Ze zeiden hem: Wat moeten we met u doen, om de zee te kalmeren; want de zee raast hoe langer hoe harder!
12 And he said to them, Take me up and put me into the sea, and the sea will become calm for you: for I am certain that because of me this great storm has come on you.
Hij antwoordde: Neem mij op, en werp mij in zee; dan zal de zee bedaren. Want nu zie ik duidelijk in, dat door mijn schuld deze geweldige storm u teistert.
13 And the men were working hard to get back to the land, but they were not able to do so: for the sea got rougher and rougher against them.
Nog beproefde de bemanning, naar het land te roeien, maar het lukte haar niet; want steeds onstuimiger beukte de zee.
14 So, crying to the Lord, they said, Give ear to our prayer, O Lord, give ear, and do not let destruction overtake us because of this man's life; do not put on us the sin of taking life without cause: for you, O Lord, have done what seemed good to you.

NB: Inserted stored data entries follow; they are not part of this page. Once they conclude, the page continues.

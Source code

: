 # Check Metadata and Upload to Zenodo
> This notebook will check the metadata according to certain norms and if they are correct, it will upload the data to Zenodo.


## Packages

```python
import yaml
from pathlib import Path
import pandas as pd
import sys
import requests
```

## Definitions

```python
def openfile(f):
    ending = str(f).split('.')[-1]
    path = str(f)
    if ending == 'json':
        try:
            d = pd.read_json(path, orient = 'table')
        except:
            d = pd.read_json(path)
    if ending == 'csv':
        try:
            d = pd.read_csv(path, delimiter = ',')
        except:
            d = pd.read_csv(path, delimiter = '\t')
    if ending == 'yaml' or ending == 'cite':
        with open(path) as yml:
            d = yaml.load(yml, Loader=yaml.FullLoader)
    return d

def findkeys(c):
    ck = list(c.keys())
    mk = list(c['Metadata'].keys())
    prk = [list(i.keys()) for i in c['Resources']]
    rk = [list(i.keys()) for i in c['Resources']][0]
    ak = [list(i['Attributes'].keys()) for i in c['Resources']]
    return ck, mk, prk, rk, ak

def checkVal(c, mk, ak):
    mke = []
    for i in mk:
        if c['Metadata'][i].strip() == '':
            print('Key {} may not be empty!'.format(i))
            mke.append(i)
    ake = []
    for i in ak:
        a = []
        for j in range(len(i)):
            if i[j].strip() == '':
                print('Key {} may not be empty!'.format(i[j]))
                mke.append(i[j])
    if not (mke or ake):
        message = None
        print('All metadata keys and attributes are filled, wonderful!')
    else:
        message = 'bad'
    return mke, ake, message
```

Toen riepen ze Jahweh aan, en zeiden: Ach Jahweh! Laat ons toch niet vergaan om het leven van dezen man; wreek op ons geen onschuldig bloed. Want Gij, Jahweh, hebt zelf gedaan, wat U behaagt!
15 So they took Jonah up and put him into the sea: and the sea was no longer angry.
Toen namen ze Jonas op, en wierpen hem in zee; en aanstonds kwam de zee tot bedaren.
16 Then great was the men's fear of the Lord; and they made an offering to the Lord and took oaths to him.
De bemanning werd van grote vrees voor Jahweh vervuld; men bracht Jahweh een offer, en deed Hem geloften.
17 And the Lord made ready a great fish to take Jonah into its mouth; and Jonah was inside the fish for three days and three nights.
Intussen had Jahweh een grote vis laten komen, om Jonas op te slokken: en Jonas bleef in de buik van de vis drie dagen en drie nachten lang.